Vladimir Poutine poursuit son chantage énergétique en utilisant le gaz comme une arme de guerre. L’exécutif français comme européen se préparent depuis plusieurs mois à cet asséchement du robinet gazier russe via différentes mesures comme la diversification des sources d’approvisionnement ou les économies d’énergie. L’annonce simultanée de Gazprom d’arrêter les livraisons de gaz à Engie et de suspendre les livraisons de Nord Stream 1, principale voie d’entrée du gaz par gazoduc en Europe, permet donc à la Russie de faire peser des risques de pénurie sur le Vieux Continent et par là même de tirer les prix du gaz toujours plus hauts sur le marché. En France, peu dépendante du gaz russe contrairement à d’autres en Europe, les autorités sont confiantes et se veulent rassurantes. « Comme nous l’avions anticipé, la Russie utilise le gaz comme une arme de guerre et prend prétexte de l’application des contrats par Engie pour réduire encore davantage les approvisionnements français qui avaient déjà drastiquement baissé » a indiqué à la presse Agnès Pannier-Runacher, ministre de la Transition énergétique.

Gazprom ferme les vannes

« Gazprom Export a notifié Engie d’une suspension complète des livraisons de gaz à partir du 1er septembre 2022 jusqu’à la réception en intégralité des sommes financières dues pour les livraisons », a indiqué le groupe russe dans un communiqué publié mardi soir sur son compte Telegram.

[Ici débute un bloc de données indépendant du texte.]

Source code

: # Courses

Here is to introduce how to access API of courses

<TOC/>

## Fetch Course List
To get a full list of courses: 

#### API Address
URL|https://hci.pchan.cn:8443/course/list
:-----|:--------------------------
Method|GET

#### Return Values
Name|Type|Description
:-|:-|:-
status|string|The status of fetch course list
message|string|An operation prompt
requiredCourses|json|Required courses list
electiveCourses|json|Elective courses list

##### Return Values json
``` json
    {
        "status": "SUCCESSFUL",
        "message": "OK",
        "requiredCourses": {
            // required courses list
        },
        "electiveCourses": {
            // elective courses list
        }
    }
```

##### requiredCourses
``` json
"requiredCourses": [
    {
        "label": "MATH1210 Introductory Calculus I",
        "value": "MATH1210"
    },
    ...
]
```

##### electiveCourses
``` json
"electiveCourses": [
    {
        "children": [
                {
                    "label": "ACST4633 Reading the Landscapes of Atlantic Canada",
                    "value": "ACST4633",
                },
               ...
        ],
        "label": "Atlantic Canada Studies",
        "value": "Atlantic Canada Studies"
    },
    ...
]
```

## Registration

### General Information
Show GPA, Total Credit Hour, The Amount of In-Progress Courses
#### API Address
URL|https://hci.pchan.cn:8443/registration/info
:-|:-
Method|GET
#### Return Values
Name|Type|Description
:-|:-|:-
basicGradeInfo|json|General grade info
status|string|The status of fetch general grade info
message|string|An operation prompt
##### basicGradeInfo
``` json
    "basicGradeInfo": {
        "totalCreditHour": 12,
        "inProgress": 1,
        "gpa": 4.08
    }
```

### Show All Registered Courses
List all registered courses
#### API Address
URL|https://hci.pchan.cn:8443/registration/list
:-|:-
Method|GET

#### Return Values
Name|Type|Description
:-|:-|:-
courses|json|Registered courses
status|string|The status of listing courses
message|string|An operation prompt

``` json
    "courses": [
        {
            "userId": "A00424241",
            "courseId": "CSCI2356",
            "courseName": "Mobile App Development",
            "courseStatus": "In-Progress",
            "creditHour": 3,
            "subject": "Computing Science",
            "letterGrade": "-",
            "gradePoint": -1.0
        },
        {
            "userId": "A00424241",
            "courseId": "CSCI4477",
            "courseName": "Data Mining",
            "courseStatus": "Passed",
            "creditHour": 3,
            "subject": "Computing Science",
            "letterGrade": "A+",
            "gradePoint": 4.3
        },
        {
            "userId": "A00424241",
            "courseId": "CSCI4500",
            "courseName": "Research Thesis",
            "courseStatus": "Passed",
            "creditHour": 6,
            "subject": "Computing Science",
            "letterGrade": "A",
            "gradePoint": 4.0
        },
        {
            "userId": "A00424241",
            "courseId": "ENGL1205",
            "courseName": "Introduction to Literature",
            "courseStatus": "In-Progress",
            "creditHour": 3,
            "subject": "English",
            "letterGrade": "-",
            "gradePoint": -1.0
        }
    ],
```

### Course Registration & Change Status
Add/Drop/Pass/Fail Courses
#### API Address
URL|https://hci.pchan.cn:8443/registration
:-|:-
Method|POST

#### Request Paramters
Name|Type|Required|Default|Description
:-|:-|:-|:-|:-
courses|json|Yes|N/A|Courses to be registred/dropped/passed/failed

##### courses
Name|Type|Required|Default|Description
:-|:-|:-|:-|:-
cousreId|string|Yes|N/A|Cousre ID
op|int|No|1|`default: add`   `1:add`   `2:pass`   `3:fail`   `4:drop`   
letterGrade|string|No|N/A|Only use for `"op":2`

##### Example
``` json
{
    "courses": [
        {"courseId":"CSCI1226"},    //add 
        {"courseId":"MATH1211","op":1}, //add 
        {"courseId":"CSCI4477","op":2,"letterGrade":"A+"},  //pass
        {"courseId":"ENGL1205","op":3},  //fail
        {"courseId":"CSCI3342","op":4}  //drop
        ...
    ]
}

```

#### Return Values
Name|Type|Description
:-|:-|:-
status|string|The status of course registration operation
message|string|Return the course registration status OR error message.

La Première ministre française Élisabeth Borne, voulant « rassurer les clients d’Engie », a affirmé, au cours de l’émission  » Quotidien  » sur la chaîne TMC, que le groupe français avait « trouvé d’autres sources d’approvisionnement« , sans préciser lesquelles. En vertu d’un décret du président russe Vladimir Poutine signé fin mars, Gazprom précise « qu’il est interdit de livrer davantage de gaz naturel à un acheteur étranger si l’acheteur n’a pas effectué le paiement en intégralité dans le délai fixé dans le contrat« . Or, Gazprom affirme qu’il n’avait pas reçu mardi en fin de journée l’intégralité des sommes dues pour les livraisons de juillet. Si Engie n’a pas commenté cette décision, le groupe avait été informé hier par l’entreprise russe de réductions supplémentaires et immédiates de ses livraisons de gaz « en raison d’un désaccord entre les parties sur l’application de contrats« . Une situation anticipée par Engie qui travaille effectivement à une diversification de ses sources depuis plusieurs semaines et qui a rappelé avoir réduit depuis mars de près de 11 térawattheures (TWh) son exposition aux volumes livrés par Gazprom en vue de l’hiver 2022-2023, pour atteindre 4 TWh. Une anticipation qui fait dire à Claire Waysand, directrice générale adjointe du groupe, « que les volumes nécessaires en France pour passer l’hiver à climat moyen sont là ».

« Nous avons diversifié nos importations pour n’être plus dépendants qu’à hauteur de 9 % du gaz russe [contre 17 % avant la guerre, NDLR]. » 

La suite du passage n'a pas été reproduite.